[Collected data entries]

---*---

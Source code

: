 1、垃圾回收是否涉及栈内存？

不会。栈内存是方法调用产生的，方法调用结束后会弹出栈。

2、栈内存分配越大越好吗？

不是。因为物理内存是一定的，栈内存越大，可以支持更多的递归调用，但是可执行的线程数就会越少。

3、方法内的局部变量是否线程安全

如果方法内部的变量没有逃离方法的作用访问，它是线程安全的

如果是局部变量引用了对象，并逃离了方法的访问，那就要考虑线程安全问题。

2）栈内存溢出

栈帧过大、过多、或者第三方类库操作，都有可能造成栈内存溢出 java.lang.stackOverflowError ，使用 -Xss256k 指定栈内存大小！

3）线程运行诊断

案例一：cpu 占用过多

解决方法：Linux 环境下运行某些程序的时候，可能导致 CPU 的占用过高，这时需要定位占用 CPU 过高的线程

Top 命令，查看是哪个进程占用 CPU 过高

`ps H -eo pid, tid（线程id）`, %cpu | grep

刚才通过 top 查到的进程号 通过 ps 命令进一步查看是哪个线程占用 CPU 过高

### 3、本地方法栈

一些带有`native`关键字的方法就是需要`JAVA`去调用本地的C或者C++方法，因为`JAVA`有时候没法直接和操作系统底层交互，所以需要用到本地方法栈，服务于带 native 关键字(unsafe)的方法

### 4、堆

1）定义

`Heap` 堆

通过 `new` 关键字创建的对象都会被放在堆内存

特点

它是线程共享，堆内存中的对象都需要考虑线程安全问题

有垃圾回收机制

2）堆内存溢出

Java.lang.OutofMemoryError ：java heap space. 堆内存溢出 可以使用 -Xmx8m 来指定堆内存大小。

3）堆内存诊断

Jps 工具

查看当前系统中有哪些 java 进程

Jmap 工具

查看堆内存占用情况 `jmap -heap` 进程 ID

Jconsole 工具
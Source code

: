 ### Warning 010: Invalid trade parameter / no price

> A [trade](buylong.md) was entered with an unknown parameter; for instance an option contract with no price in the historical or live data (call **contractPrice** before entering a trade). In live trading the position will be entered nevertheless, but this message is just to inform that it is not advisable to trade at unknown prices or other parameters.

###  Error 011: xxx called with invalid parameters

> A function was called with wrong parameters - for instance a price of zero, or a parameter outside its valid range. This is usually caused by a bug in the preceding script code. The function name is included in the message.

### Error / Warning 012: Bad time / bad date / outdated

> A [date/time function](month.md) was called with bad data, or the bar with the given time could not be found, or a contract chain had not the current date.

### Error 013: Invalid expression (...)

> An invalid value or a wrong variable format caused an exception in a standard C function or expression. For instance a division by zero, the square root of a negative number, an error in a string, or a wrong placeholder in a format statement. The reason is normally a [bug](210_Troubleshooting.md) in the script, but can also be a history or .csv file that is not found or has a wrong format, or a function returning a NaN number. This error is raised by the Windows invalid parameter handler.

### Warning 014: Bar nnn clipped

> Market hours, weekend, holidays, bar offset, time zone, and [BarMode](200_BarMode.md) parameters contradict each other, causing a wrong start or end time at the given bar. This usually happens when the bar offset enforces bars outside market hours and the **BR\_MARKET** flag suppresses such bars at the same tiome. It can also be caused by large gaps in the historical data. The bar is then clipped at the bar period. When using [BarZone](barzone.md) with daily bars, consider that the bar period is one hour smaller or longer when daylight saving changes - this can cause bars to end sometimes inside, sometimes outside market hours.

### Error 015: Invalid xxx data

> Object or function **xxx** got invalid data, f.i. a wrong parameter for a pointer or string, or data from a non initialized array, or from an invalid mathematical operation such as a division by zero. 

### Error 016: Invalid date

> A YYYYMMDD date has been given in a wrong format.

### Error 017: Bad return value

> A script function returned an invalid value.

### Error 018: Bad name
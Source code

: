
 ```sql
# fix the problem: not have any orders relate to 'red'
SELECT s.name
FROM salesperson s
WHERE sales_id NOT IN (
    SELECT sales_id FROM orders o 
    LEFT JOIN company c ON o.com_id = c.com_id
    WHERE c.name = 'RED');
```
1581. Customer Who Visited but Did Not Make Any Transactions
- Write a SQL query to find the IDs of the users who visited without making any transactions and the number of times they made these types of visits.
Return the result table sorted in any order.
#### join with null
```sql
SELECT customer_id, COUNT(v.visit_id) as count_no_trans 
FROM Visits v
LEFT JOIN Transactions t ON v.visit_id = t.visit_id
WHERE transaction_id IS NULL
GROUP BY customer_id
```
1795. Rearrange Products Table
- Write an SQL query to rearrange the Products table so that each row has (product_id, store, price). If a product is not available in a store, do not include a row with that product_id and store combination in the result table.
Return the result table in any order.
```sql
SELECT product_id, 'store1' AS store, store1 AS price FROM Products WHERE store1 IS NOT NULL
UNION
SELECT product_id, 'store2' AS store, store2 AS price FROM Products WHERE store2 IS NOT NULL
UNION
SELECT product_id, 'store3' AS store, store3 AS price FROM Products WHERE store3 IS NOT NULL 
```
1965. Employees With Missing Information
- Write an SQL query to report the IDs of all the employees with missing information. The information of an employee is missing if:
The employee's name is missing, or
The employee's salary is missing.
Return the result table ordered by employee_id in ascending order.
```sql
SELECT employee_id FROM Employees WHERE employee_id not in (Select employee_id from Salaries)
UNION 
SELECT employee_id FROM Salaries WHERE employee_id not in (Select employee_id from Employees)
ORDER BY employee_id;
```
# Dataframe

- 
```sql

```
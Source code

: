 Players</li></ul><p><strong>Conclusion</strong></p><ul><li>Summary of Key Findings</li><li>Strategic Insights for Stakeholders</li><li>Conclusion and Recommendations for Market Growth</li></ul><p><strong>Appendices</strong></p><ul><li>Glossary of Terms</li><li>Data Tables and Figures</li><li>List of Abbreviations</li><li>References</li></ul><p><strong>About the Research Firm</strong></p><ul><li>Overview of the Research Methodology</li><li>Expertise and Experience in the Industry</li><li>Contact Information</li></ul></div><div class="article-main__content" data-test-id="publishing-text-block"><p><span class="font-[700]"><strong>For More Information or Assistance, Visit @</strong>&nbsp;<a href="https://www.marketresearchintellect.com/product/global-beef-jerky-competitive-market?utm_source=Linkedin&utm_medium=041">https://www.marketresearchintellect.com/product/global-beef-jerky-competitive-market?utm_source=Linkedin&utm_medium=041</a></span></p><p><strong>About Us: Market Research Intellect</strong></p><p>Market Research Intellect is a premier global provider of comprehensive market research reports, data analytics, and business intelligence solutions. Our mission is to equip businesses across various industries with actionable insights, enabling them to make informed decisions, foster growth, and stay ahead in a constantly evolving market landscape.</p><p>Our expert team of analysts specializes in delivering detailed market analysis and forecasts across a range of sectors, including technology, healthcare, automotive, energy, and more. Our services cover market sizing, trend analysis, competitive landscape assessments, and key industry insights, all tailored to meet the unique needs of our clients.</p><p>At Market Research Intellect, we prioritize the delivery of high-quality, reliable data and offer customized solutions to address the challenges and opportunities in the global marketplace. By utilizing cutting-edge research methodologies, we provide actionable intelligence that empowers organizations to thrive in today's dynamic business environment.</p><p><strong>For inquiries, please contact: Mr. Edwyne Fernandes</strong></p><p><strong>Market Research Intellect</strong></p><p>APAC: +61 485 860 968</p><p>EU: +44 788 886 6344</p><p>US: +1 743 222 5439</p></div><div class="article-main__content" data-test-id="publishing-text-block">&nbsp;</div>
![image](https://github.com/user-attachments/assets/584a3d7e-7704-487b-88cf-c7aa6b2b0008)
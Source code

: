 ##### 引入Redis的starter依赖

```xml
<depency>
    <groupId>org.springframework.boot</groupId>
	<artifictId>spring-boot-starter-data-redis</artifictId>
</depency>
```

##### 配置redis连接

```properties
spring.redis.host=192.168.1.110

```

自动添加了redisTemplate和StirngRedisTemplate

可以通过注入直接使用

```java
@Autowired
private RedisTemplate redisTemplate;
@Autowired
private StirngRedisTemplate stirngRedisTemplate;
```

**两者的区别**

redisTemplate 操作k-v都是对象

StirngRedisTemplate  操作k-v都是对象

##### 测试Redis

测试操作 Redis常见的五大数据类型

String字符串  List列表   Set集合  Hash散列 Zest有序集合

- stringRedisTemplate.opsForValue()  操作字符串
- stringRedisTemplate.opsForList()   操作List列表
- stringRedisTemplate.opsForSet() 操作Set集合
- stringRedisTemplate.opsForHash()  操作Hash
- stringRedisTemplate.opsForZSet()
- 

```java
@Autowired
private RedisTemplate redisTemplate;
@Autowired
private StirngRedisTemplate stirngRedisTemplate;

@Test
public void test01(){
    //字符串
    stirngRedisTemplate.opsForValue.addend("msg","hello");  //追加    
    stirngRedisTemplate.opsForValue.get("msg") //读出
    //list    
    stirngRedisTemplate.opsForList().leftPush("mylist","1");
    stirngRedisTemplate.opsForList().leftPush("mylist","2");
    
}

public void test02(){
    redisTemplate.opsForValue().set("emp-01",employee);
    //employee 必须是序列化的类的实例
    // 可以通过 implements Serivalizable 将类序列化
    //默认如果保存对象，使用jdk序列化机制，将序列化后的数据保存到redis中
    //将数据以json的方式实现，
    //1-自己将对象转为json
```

---*---

▸ TASK REQUIREMENTS:
Report how many lines of the data above hold the string "orders". Nothing else belongs in the answer.

▸ EXERCISE RESPONSE:
2